Entries supplied:
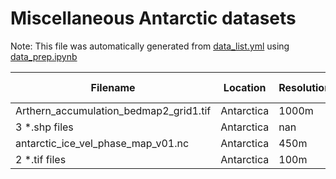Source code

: # Miscellaneous Antarctic datasets

Note: This file was automatically generated from [data_list.yml](/data_list.yml) using [data_prep.ipynb](/data_prep.ipynb)

Filename|Location|Resolution|Literature Citation|Data Citation
---|---|---|---|---
Arthern_accumulation_bedmap2_grid1.tif|Antarctica|1000m|[Arthern2006Accumulation](https://doi.org/10.1029/2004JD005667)|
3 *.shp files|Antarctica|nan|[Mouginot2017MEASURES](https://doi.org/10.1126/science.1235798)|[DOI](https://doi.org/10.5067/AXE4121732AD)
antarctic_ice_vel_phase_map_v01.nc|Antarctica|450m|[Mouginot2019MEASURES](https://doi.org/10.1029/2019GL083826)|[DOI](https://doi.org/10.5067/PZ3NJ5RXRH10)
2 *.tif files|Antarctica|100m|[Noh2018REMA](https://doi.org/10.1016/j.isprsjprs.2017.12.008)|[DOI](https://doi.org/10.7910/DVN/SAIK8B)
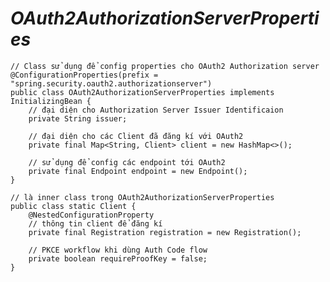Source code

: # _OAuth2AuthorizationServerProperties_
    
    // Class sử dụng để config properties cho OAuth2 Authorization server
    @ConfigurationProperties(prefix = "spring.security.oauth2.authorizationserver")
    public class OAuth2AuthorizationServerProperties implements InitializingBean {
        // đại diện cho Authorization Server Issuer Identificaion
        private String issuer;
	
        // đại diện cho các Client đã đăng kí với OAuth2
	    private final Map<String, Client> client = new HashMap<>();
        
        // sử dụng để config các endpoint tới OAuth2
        private final Endpoint endpoint = new Endpoint();
    }

    // là inner class trong OAuth2AuthorizationServerProperties
    public class static Client {
        @NestedConfigurationProperty
        // thông tin client để đăng kí
        private final Registration registration = new Registration();
        
        // PKCE workflow khi dùng Auth Code flow
        private boolean requireProofKey = false;
    }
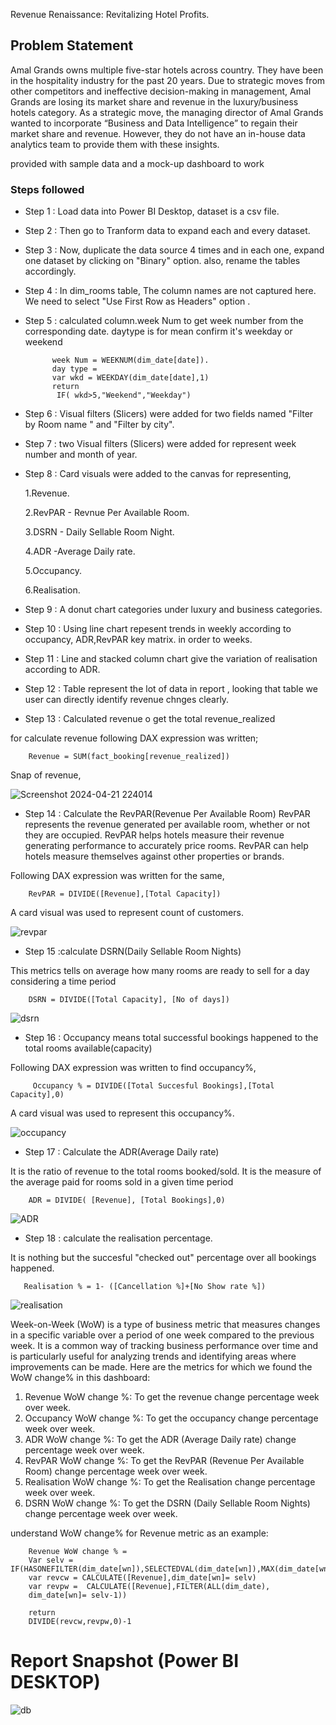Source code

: Revenue Renaissance: Revitalizing Hotel Profits.


## Problem Statement

Amal Grands owns multiple five-star hotels across country. They have been in the hospitality industry for the past 20 years. Due to strategic moves from other competitors and ineffective decision-making in management, Amal Grands are losing its market share and revenue in the luxury/business hotels category. As a strategic move, the managing director of Amal Grands wanted to incorporate “Business and Data Intelligence” to regain their market share and revenue. However, they do not have an in-house data analytics team to provide them with these insights.

provided with sample data and a mock-up dashboard to work

### Steps followed 

- Step 1 : Load data into Power BI Desktop, dataset is a csv file.
- Step 2 : Then go to Tranform data to expand each and every dataset.
- Step 3 : Now, duplicate the data source 4 times and in each one, expand one dataset by clicking on "Binary" option. also, rename the tables accordingly.
- Step 4 : In dim_rooms table, The column names are not captured here. We need to select "Use First Row as Headers" option .
- Step 5 : calculated column.week Num to get week number from the   corresponding date. daytype is for mean confirm it's weekday or weekend
              
            week Num = WEEKNUM(dim_date[date]).
            day type = 
            var wkd = WEEKDAY(dim_date[date],1)
            return
             IF( wkd>5,"Weekend","Weekday")


- Step 6 : Visual filters (Slicers) were added for two fields named "Filter by Room name " and "Filter by city". 

- Step 7  : two Visual filters (Slicers) were added for represent week number and month of year.

- Step 8 : Card visuals were added to the canvas for representing, 

   1.Revenue.

   2.RevPAR - Revnue Per Available Room.
 
   3.DSRN - Daily Sellable Room Night.

   4.ADR -Average Daily rate.

   5.Occupancy.

   6.Realisation.
         
- Step 9 : A donut chart categories under luxury and business categories. 
- Step 10 : Using line chart repesent trends in weekly according to occupancy, ADR,RevPAR key matrix. in order to weeks.

- Step 11 : Line and stacked column chart give the variation of realisation according to ADR.
- Step 12 : Table represent the lot of data in report , looking that table we user can directly identify revenue chnges clearly. 
- Step 13 : Calculated revenue o get the total revenue_realized

for calculate revenue following DAX expression was written;
       
        Revenue = SUM(fact_booking[revenue_realized])
        
Snap of revenue,

![Screenshot 2024-04-21 224014](https://github.com/DusharaJayarat/Power-BI-project/assets/161212159/ff3d876a-85de-46e0-aa63-ecc24c550f97)

        
- Step 14 : Calculate the RevPAR(Revenue Per Available Room)
RevPAR represents the revenue generated per available room, whether or not they are occupied. RevPAR helps hotels measure their revenue generating performance to accurately price rooms. RevPAR can help hotels measure themselves against other properties or brands.

Following DAX expression was written for the same,
        
        RevPAR = DIVIDE([Revenue],[Total Capacity])
        
A card visual was used to represent count of customers.

![revpar](https://github.com/DusharaJayarat/Power-BI-project/assets/161212159/9a20e6d6-0009-4310-917f-b30a3ec56710)

        
 - Step 15 :calculate DSRN(Daily Sellable Room Nights)

This metrics tells on average how many rooms are ready to sell for a day considering a time period

 
        DSRN = DIVIDE([Total Capacity], [No of days])
 

 
![dsrn](https://github.com/DusharaJayarat/Power-BI-project/assets/161212159/2548fcd5-8881-4cba-b5e3-7dc015a08c4a)

 
 - Step 16 : Occupancy means total successful bookings happened to the 
total rooms available(capacity)
 
 Following DAX expression was written to find occupancy%,
 
         Occupancy % = DIVIDE([Total Succesful Bookings],[Total Capacity],0)
    
 A card visual was used to represent this occupancy%.
 
 
 ![occupancy](https://github.com/DusharaJayarat/Power-BI-project/assets/161212159/04c2fbca-3ff3-4680-978a-f3b33ded5768)
 
 - Step 17 : Calculate the ADR(Average Daily rate)

It is the ratio of revenue to the total rooms booked/sold. 
It is the measure of the average paid for rooms sold in a given time period
       
        ADR = DIVIDE( [Revenue], [Total Bookings],0)
 
![ADR](https://github.com/DusharaJayarat/Power-BI-project/assets/161212159/1488d007-72e5-43a4-abe9-9d2e4712e1d4)

- Step 18 : calculate  the realisation percentage.

It is nothing but the succesful "checked out" percentage over all bookings happened.

       
       Realisation % = 1- ([Cancellation %]+[No Show rate %])
 
![realisation](https://github.com/DusharaJayarat/Power-BI-project/assets/161212159/06cf2ff1-fd39-4565-9d8c-7a8f1425c2bd)

Week-on-Week (WoW) is a type of business metric that measures changes in a specific variable 
over a period of one week compared to the previous week. It is a common way of tracking 
business performance over time and is particularly useful for analyzing trends and identifying 
areas where improvements can be made.
Here are the metrics for which we found the WoW change% in this dashboard:

1. Revenue WoW change %: To get the revenue change percentage week over week.
2. Occupancy WoW change %: To get the occupancy change percentage week over week.
3. ADR WoW change %: To get the ADR (Average Daily rate) change percentage week over week.
4. RevPAR WoW change %: To get the RevPAR (Revenue Per Available Room) change percentage week over week.
5. Realisation WoW change %: To get the Realisation change percentage week over week.
6. DSRN WoW change %: To get the DSRN (Daily Sellable Room Nights) change percentage 
week over week.

understand WoW change% for Revenue metric as an example:

        Revenue WoW change % = 
        Var selv = IF(HASONEFILTER(dim_date[wn]),SELECTEDVAL(dim_date[wn]),MAX(dim_date[wn]))
        var revcw = CALCULATE([Revenue],dim_date[wn]= selv)
        var revpw =  CALCULATE([Revenue],FILTER(ALL(dim_date),          
        dim_date[wn]= selv-1))

        return
        DIVIDE(revcw,revpw,0)-1

 
 # Report Snapshot (Power BI DESKTOP)

 
![db](https://github.com/DusharaJayarat/Power-BI-project/assets/161212159/925b02bf-e512-4a2d-83c2-bbacf0537b11)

Exercise prompt: All of the entries must be reproduced exactly, apart from the pictures, which are to be dropped.

Result of the exercise:
Source code

: # Miscellaneous Antarctic datasets

Note: This file was automatically generated from [data_list.yml](/data_list.yml) using [data_prep.ipynb](/data_prep.ipynb)

Filename|Location|Resolution|Literature Citation|Data Citation
---|---|---|---|---
Arthern_accumulation_bedmap2_grid1.tif|Antarctica|1000m|[Arthern2006Accumulation](https://doi.org/10.1029/2004JD005667)|
3 *.shp files|Antarctica|nan|[Mouginot2017MEASURES](https://doi.org/10.1126/science.1235798)|[DOI](https://doi.org/10.5067/AXE4121732AD)
antarctic_ice_vel_phase_map_v01.nc|Antarctica|450m|[Mouginot2019MEASURES](https://doi.org/10.1029/2019GL083826)|[DOI](https://doi.org/10.5067/PZ3NJ5RXRH10)
2 *.tif files|Antarctica|100m|[Noh2018REMA](https://doi.org/10.1016/j.isprsjprs.2017.12.008)|[DOI](https://doi.org/10.7910/DVN/SAIK8B)
Source code

: # _OAuth2AuthorizationServerProperties_
    
    // Class sử dụng để config properties cho OAuth2 Authorization server
    @ConfigurationProperties(prefix = "spring.security.oauth2.authorizationserver")
    public class OAuth2AuthorizationServerProperties implements InitializingBean {
        // đại diện cho Authorization Server Issuer Identificaion
        private String issuer;
	
        // đại diện cho các Client đã đăng kí với OAuth2
	    private final Map<String, Client> client = new HashMap<>();
        
        // sử dụng để config các endpoint tới OAuth2
        private final Endpoint endpoint = new Endpoint();
    }

    // là inner class trong OAuth2AuthorizationServerProperties
    public class static Client {
        @NestedConfigurationProperty
        // thông tin client để đăng kí
        private final Registration registration = new Registration();
        
        // PKCE workflow khi dùng Auth Code flow
        private boolean requireProofKey = false;
    }
Source code

: Revenue Renaissance: Revitalizing Hotel Profits.


## Problem Statement

Amal Grands owns multiple five-star hotels across country. They have been in the hospitality industry for the past 20 years. Due to strategic moves from other competitors and ineffective decision-making in management, Amal Grands are losing its market share and revenue in the luxury/business hotels category. As a strategic move, the managing director of Amal Grands wanted to incorporate “Business and Data Intelligence” to regain their market share and revenue. However, they do not have an in-house data analytics team to provide them with these insights.

provided with sample data and a mock-up dashboard to work

### Steps followed 

- Step 1 : Load data into Power BI Desktop, dataset is a csv file.
- Step 2 : Then go to Tranform data to expand each and every dataset.
- Step 3 : Now, duplicate the data source 4 times and in each one, expand one dataset by clicking on "Binary" option. also, rename the tables accordingly.
- Step 4 : In dim_rooms table, The column names are not captured here. We need to select "Use First Row as Headers" option .
- Step 5 : calculated column.week Num to get week number from the   corresponding date. daytype is for mean confirm it's weekday or weekend
              
            week Num = WEEKNUM(dim_date[date]).
            day type = 
            var wkd = WEEKDAY(dim_date[date],1)
            return
             IF( wkd>5,"Weekend","Weekday")


- Step 6 : Visual filters (Slicers) were added for two fields named "Filter by Room name " and "Filter by city". 

- Step 7  : two Visual filters (Slicers) were added for represent week number and month of year.

- Step 8 : Card visuals were added to the canvas for representing, 

   1.Revenue.

   2.RevPAR - Revnue Per Available Room.
 
   3.DSRN - Daily Sellable Room Night.

   4.ADR -Average Daily rate.

   5.Occupancy.

   6.Realisation.
         
- Step 9 : A donut chart categories under luxury and business categories. 
- Step 10 : Using line chart repesent trends in weekly according to occupancy, ADR,RevPAR key matrix. in order to weeks.

- Step 11 : Line and stacked column chart give the variation of realisation according to ADR.
- Step 12 : Table represent the lot of data in report , looking that table we user can directly identify revenue chnges clearly. 
- Step 13 : Calculated revenue o get the total revenue_realized

for calculate revenue following DAX expression was written;
       
        Revenue = SUM(fact_booking[revenue_realized])
        
Snap of revenue,

![Screenshot 2024-04-21 224014](https://github.com/DusharaJayarat/Power-BI-project/assets/161212159/ff3d876a-85de-46e0-aa63-ecc24c550f97)

        
- Step 14 : Calculate the RevPAR(Revenue Per Available Room)
RevPAR represents the revenue generated per available room, whether or not they are occupied. RevPAR helps hotels measure their revenue generating performance to accurately price rooms. RevPAR can help hotels measure themselves against other properties or brands.

Following DAX expression was written for the same,
        
        RevPAR = DIVIDE([Revenue],[Total Capacity])
        
A card visual was used to represent count of customers.

![revpar](https://github.com/DusharaJayarat/Power-BI-project/assets/161212159/9a20e6d6-0009-4310-917f-b30a3ec56710)

        
 - Step 15 :calculate DSRN(Daily Sellable Room Nights)

This metrics tells on average how many rooms are ready to sell for a day considering a time period

 
        DSRN = DIVIDE([Total Capacity], [No of days])
 

 
![dsrn](https://github.com/DusharaJayarat/Power-BI-project/assets/161212159/2548fcd5-8881-4cba-b5e3-7dc015a08c4a)

 
 - Step 16 : Occupancy means total successful bookings happened to the 
total rooms available(capacity)
 
 Following DAX expression was written to find occupancy%,
 
         Occupancy % = DIVIDE([Total Succesful Bookings],[Total Capacity],0)
    
 A card visual was used to represent this occupancy%.
 
 
 ![occupancy](https://github.com/DusharaJayarat/Power-BI-project/assets/161212159/04c2fbca-3ff3-4680-978a-f3b33ded5768)
 
 - Step 17 : Calculate the ADR(Average Daily rate)

It is the ratio of revenue to the total rooms booked/sold. 
It is the measure of the average paid for rooms sold in a given time period
       
        ADR = DIVIDE( [Revenue], [Total Bookings],0)
 
![ADR](https://github.com/DusharaJayarat/Power-BI-project/assets/161212159/1488d007-72e5-43a4-abe9-9d2e4712e1d4)

- Step 18 : calculate  the realisation percentage.

It is nothing but the succesful "checked out" percentage over all bookings happened.

       
       Realisation % = 1- ([Cancellation %]+[No Show rate %])
 
![realisation](https://github.com/DusharaJayarat/Power-BI-project/assets/161212159/06cf2ff1-fd39-4565-9d8c-7a8f1425c2bd)

Week-on-Week (WoW) is a type of business metric that measures changes in a specific variable 
over a period of one week compared to the previous week. It is a common way of tracking 
business performance over time and is particularly useful for analyzing trends and identifying 
areas where improvements can be made.
Here are the metrics for which we found the WoW change% in this dashboard:

1. Revenue WoW change %: To get the revenue change percentage week over week.
2. Occupancy WoW change %: To get the occupancy change percentage week over week.
3. ADR WoW change %: To get the ADR (Average Daily rate) change percentage week over week.
4. RevPAR WoW change %: To get the RevPAR (Revenue Per Available Room) change percentage week over week.
5. Realisation WoW change %: To get the Realisation change percentage week over week.
6. DSRN WoW change %: To get the DSRN (Daily Sellable Room Nights) change percentage 
week over week.

understand WoW change% for Revenue metric as an example:

        Revenue WoW change % = 
        Var selv = IF(HASONEFILTER(dim_date[wn]),SELECTEDVAL(dim_date[wn]),MAX(dim_date[wn]))
        var revcw = CALCULATE([Revenue],dim_date[wn]= selv)
        var revpw =  CALCULATE([Revenue],FILTER(ALL(dim_date),          
        dim_date[wn]= selv-1))

        return
        DIVIDE(revcw,revpw,0)-1

 
 # Report Snapshot (Power BI DESKTOP)

 
![db](https://github.com/DusharaJayarat/Power-BI-project/assets/161212159/925b02bf-e512-4a2d-83c2-bbacf0537b11)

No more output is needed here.